Just weeks after the release of the Vatican's official guide to AI ethics — a surprising project developed in collaboration with the very secular folks over at Santa Clara University's Markkula Center for Applied Ethics — Pope Francis is making his AI concerns clear once again, using this year's World Peace Day to issue a call for AI responsibility and caution.
"The remarkable advances made in the field of artificial intelligence," proclaims the official Vatican bulletin, "are having a rapidly increasing impact on human activity, personal and social life, politics and the economy," adding that "Pope Francis calls for an open dialogue on the meaning of these new technologies, endowed with disruptive possibilities and ambivalent effects."
Asking for an open dialogue about the breadth of AI's potential impacts, good, bad, and complicated?? You and us both, buddy.
Pope Drip
Of course, the Supreme Pontiff isn't the only world leader who's worried about AI's implications. He is the only world leader, however, to have had a hyperrealistic, AI-generated photo of himself in streetwear drip go hugely viral, to the point that a massive chunk of the internet firmly believed that it was real.

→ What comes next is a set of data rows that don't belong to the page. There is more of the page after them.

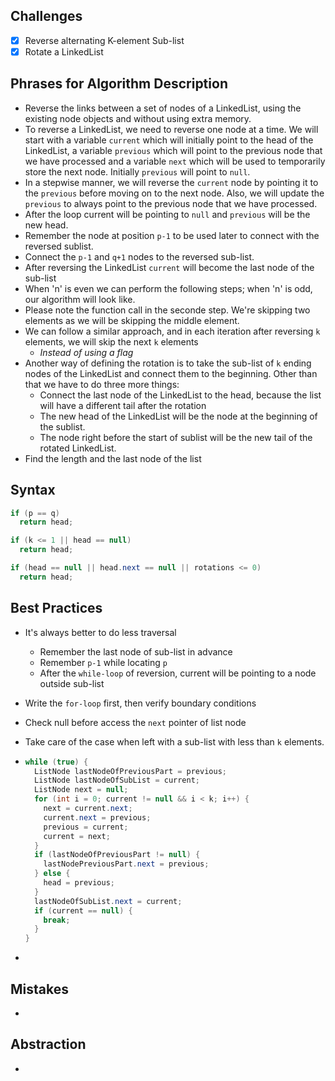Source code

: ## Challenges

- [x] Reverse alternating K-element Sub-list
- [x] Rotate a LinkedList

## Phrases for Algorithm Description

- Reverse the links between a set of nodes of a LinkedList, using the existing node objects and without using extra memory.
- To reverse a LinkedList, we need to reverse one node at a time. We will start with a variable `current` which will initially point to the head of the LinkedList, a variable `previous` which will point to the previous node that we have processed and a variable `next` which will be used to temporarily store the next node. Initially `previous` will point to `null`. 
- In a stepwise manner, we will reverse the `current` node by pointing it to the `previous` before moving on to the next node. Also, we will update the `previous` to always point to the previous node that we have processed.
- After the loop current will be pointing to `null` and `previous` will be the new head.
- Remember the node at position `p-1` to be used later to connect with the reversed sublist.
- Connect the `p-1` and `q+1` nodes to the reversed sub-list.
- After reversing the LinkedList `current` will become the last node of the sub-list
- When 'n' is even we can perform the following steps; when 'n' is odd, our algorithm will look like.
- Please note the function call in the seconde step. We're skipping two elements as we will be skipping the middle element.
- We can follow a similar approach, and in each iteration after reversing `k` elements, we will skip the next `k` elements
  - *Instead of using a flag*
- Another way of defining the rotation is to take the sub-list of `k` ending nodes of the LinkedList and connect them to the beginning. Other than that we have to do three more things:
  - Connect the last node of the LinkedList to the head, because the list will have a different tail after the rotation
  - The new head of the LinkedList will be the node at the beginning of the sublist.
  - The node right before the start of sublist will be the new tail of the rotated LinkedList.
- Find the length and the last node of the list

## Syntax

```java
if (p == q)
  return head;
```

```java
if (k <= 1 || head == null)
  return head;
```

```java
if (head == null || head.next == null || rotations <= 0)
  return head;
```

## Best Practices

- It's always better to do less traversal

  - Remember the last node of sub-list in advance
  - Remember `p-1` while locating `p`
  - After the `while-loop` of reversion, current will be pointing to a node outside sub-list

- Write the `for-loop` first, then verify boundary conditions

- Check null before access the  `next` pointer of list node

- Take care of the case when left with a sub-list with less than `k` elements.

- ``` java
  while (true) {
    ListNode lastNodeOfPreviousPart = previous;
    ListNode lastNodeOfSubList = current;
    ListNode next = null;
    for (int i = 0; current != null && i < k; i++) {
      next = current.next;
      current.next = previous;
      previous = current;
      current = next;
    }
    if (lastNodeOfPreviousPart != null) {
      lastNodePreviousPart.next = previous;
    } else {
      head = previous;
    }
    lastNodeOfSubList.next = current;
    if (current == null) {
      break;
    }
  }
  ```

- 

## Mistakes

- 

## Abstraction

-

Some experts saw the event as a wake-up call to the potential impacts of AI-generated imagery and deepfakes, and if we were a betting crowd, we'd wager that the virality of the picture had a significant influence on the (real) Pope, too.
Pie in the Sky
The World Peace Day message also touched on elements of technological discrimination, arguing, among other things, that preventing "a logic of violence and discrimination" from infiltrating AI production is essential. And as the message was mostly just a broad call to AI responsibility and ethics, it's hard to disagree with, well, any of it.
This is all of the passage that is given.